Are Millennials Ruining Cooking, Too?!

If you believe the internet, and the older guy whose cubicle is across from yours who won’t stop complaining about “kids today”, you would assume that millennials are destroying everything the Baby Boomers built and that the Gen Xers took advantage of.

We’re told they’re entitled. That they don’t know the value of hard work. That they expect everything to be handed to them. That participation trophies have turned them into accolade-seeking drones that are incapable of doing anything if there isn’t a prize hiding at the bottom. In other words…what every older generation has said about every younger generation since the beginning of human civilization.

“Go out and get a job! Pyramids don’t build themselves!”

While most of the dire warnings we read about millennials aren’t true, there are certainly differences, and many of them center around food.

Millennials Love Convenience

If there were one word which perfectly summed the generation’s prevailing attitudes toward food, it’s “convenience”. It’s not that they don’t like to cook.
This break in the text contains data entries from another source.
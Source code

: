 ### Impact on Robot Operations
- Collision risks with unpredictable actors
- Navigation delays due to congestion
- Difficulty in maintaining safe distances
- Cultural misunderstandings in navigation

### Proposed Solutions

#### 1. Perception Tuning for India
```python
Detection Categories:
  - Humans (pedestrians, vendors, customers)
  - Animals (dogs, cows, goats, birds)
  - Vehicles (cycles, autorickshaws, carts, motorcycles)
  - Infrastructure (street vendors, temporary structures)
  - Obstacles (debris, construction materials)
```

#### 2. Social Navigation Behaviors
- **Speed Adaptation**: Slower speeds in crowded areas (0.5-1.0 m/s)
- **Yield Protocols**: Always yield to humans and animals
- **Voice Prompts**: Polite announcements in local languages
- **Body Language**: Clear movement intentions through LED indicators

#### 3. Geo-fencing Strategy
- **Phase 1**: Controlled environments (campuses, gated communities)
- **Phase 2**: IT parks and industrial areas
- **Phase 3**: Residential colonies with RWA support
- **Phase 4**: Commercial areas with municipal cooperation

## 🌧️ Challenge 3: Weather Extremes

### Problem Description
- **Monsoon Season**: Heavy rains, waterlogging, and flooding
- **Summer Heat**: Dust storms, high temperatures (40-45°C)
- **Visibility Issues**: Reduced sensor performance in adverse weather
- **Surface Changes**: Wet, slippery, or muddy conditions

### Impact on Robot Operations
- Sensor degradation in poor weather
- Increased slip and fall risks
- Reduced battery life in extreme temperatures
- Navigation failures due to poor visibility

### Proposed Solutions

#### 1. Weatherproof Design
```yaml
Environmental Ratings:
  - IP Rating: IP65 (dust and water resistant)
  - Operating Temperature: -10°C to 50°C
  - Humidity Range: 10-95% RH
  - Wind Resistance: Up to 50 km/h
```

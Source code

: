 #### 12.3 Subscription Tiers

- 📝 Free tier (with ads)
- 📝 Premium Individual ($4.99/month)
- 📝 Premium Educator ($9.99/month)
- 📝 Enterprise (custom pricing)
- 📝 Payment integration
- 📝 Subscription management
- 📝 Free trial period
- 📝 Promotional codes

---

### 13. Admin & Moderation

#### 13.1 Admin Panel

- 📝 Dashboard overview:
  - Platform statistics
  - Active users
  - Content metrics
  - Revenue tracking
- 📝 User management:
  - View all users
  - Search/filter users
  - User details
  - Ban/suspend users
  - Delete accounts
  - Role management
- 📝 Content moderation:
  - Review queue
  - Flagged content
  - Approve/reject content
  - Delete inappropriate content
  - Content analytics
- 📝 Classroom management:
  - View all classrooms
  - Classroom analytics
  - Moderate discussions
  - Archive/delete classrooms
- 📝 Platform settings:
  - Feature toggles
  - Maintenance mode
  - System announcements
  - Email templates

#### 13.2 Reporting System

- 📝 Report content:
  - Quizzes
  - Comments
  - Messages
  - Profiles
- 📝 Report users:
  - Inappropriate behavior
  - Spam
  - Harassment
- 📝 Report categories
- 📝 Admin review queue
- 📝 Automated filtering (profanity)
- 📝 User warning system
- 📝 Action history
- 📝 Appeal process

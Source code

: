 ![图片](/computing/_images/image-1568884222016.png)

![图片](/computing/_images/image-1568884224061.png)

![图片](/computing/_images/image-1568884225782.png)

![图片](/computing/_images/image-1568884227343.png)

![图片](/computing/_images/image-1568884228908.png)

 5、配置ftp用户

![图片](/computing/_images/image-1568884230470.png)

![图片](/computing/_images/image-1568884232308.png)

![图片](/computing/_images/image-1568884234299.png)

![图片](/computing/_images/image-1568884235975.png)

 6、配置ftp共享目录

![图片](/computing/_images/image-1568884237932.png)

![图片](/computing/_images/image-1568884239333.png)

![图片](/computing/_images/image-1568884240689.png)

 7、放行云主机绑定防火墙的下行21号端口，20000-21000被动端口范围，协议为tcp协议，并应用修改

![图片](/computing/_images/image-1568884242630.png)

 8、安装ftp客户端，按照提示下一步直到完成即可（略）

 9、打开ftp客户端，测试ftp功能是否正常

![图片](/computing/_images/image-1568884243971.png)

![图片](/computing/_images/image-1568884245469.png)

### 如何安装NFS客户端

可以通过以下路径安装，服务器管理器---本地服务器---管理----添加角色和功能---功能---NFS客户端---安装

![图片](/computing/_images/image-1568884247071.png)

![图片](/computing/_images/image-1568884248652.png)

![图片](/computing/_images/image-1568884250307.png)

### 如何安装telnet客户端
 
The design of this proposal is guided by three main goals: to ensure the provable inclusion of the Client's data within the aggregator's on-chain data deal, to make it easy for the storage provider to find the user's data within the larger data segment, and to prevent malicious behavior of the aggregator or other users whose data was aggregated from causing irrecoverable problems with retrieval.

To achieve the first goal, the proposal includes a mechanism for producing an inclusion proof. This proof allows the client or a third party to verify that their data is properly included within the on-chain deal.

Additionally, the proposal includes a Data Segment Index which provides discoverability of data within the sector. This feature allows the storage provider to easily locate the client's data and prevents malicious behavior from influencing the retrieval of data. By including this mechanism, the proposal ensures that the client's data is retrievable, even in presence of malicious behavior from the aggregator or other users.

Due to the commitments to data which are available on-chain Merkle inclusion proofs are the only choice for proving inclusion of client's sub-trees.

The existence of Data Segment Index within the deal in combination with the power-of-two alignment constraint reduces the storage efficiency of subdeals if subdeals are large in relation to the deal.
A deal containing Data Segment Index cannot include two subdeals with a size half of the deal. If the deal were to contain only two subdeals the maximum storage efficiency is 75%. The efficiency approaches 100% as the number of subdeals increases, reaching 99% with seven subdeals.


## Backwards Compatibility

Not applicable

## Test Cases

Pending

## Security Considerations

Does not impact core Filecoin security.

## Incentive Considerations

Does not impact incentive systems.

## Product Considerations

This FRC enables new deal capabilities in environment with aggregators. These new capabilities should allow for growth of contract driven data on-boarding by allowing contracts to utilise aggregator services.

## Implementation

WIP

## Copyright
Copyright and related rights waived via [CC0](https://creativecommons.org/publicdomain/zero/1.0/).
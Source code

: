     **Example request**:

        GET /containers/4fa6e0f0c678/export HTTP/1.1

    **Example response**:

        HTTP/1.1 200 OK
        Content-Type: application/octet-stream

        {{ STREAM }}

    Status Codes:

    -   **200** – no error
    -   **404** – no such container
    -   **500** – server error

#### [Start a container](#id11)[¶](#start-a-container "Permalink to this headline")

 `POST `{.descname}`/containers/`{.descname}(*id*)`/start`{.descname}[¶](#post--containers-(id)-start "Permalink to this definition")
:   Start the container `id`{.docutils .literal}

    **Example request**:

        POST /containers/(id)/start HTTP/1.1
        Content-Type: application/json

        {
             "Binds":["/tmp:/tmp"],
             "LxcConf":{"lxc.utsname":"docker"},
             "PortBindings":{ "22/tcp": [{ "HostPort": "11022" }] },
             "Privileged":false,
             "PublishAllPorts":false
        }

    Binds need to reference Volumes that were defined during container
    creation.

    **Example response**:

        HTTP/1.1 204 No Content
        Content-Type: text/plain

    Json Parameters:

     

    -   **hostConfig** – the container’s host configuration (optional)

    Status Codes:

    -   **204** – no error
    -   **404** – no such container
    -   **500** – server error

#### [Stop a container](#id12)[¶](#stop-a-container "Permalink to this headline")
They do. They just don’t want to work that hard for it. According to a survey carried about by The Spoon, 95% of millennials, compared to 92% of Gen Xers say they like to cook at home, but only 26% of them say they’ll spend more than an hour cooking. The other 74% either prepare a simple meal that takes a half hour or less, or heat up a frozen, prepared meal.

And while millennials do enjoy cooking, that don’t do it as frequently as older generations. They order takeout at the highest rate of every generation before them. They also go out to eat more frequently than previous generations. For millennials, food simply isn’t something they’re interested in putting a lot of thought into. They want good food, quickly, whether it’s delivered, they go out for it, or they make it themselves. This doesn’t mean they’re lazy, mind you. They simply choose to invest their limited energy in other areas. Like complaining about having to work so hard, amirite?!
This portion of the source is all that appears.